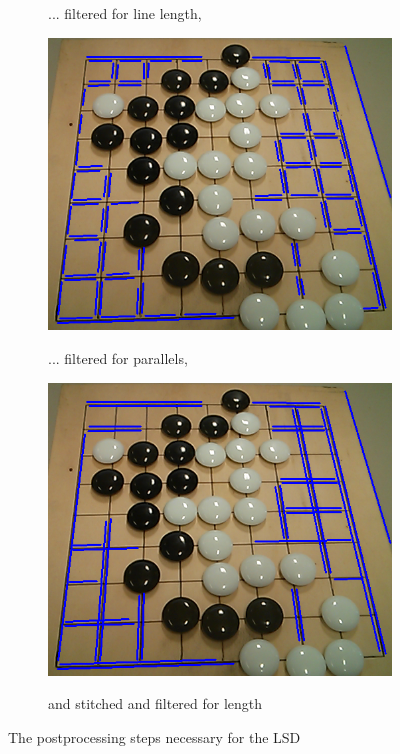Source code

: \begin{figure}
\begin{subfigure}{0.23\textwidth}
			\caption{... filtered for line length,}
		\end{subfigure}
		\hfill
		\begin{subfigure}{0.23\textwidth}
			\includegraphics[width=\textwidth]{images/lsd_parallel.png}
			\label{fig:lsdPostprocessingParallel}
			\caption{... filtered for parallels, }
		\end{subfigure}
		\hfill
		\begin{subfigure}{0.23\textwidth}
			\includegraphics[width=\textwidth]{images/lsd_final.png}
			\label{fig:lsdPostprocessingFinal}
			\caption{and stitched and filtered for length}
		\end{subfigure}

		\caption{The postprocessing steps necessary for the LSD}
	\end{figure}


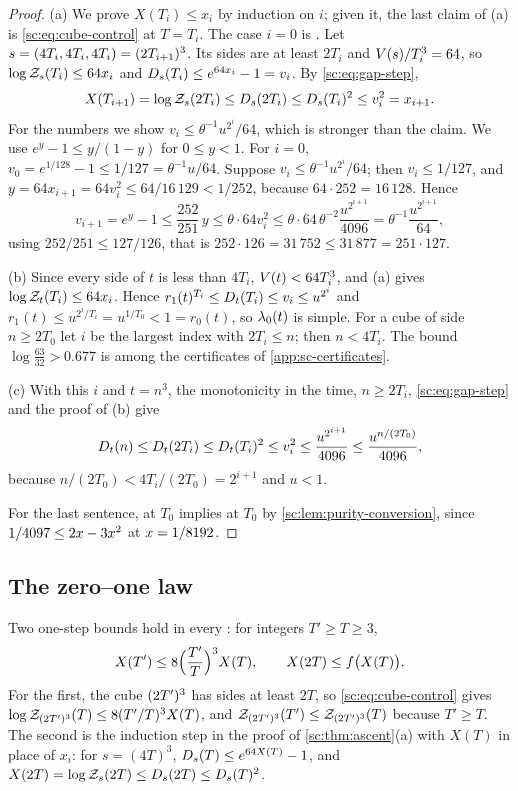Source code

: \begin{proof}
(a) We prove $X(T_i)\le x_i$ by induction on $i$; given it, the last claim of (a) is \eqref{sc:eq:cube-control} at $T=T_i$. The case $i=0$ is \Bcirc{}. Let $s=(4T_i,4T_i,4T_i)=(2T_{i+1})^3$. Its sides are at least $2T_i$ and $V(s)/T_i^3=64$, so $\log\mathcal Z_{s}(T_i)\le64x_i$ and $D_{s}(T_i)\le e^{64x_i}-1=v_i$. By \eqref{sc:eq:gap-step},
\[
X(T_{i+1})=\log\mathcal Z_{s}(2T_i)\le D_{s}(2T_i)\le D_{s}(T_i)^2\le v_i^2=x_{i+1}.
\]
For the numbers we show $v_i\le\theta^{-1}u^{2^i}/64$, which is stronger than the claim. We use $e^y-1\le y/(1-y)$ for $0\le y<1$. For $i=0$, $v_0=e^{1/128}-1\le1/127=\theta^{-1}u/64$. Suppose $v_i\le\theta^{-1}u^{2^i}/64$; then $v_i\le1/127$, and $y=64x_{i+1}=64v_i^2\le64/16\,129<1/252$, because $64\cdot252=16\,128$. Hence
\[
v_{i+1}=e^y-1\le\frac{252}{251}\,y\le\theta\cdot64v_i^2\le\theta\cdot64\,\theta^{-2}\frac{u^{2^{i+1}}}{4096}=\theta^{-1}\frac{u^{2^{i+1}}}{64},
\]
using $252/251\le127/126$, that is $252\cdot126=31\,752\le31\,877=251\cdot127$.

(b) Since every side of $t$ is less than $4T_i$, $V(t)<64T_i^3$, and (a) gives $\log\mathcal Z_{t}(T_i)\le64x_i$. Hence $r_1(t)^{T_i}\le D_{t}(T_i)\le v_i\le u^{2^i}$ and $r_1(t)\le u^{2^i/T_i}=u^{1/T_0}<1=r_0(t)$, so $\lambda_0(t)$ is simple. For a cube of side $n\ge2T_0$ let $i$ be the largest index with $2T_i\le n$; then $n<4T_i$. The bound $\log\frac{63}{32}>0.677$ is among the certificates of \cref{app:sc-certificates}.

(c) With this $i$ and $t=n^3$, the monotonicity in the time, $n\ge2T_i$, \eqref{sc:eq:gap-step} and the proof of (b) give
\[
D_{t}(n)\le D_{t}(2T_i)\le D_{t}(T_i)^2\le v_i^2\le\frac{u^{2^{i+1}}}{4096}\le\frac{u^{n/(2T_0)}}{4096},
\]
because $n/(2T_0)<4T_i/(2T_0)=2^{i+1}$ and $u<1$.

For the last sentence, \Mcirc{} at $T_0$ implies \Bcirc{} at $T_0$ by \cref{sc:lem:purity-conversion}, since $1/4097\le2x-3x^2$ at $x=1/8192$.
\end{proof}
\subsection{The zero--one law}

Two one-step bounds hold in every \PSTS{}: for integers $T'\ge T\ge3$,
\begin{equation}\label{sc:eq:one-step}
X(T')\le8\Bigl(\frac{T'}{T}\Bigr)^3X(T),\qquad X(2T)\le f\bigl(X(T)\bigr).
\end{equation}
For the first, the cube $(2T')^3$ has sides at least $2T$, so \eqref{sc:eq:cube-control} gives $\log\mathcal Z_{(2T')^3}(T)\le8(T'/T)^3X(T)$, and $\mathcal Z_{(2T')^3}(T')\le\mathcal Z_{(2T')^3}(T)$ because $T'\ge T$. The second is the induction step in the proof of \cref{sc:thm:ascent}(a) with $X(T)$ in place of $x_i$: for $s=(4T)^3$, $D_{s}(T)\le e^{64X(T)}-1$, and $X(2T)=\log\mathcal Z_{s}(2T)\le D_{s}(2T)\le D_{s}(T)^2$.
________
Problem to work on: Once a line of the records is found to contain "includegraphics", copy it out.

Worked solution:
			\includegraphics[width=\textwidth]{images/lsd_parallel.png}
			\includegraphics[width=\textwidth]{images/lsd_final.png}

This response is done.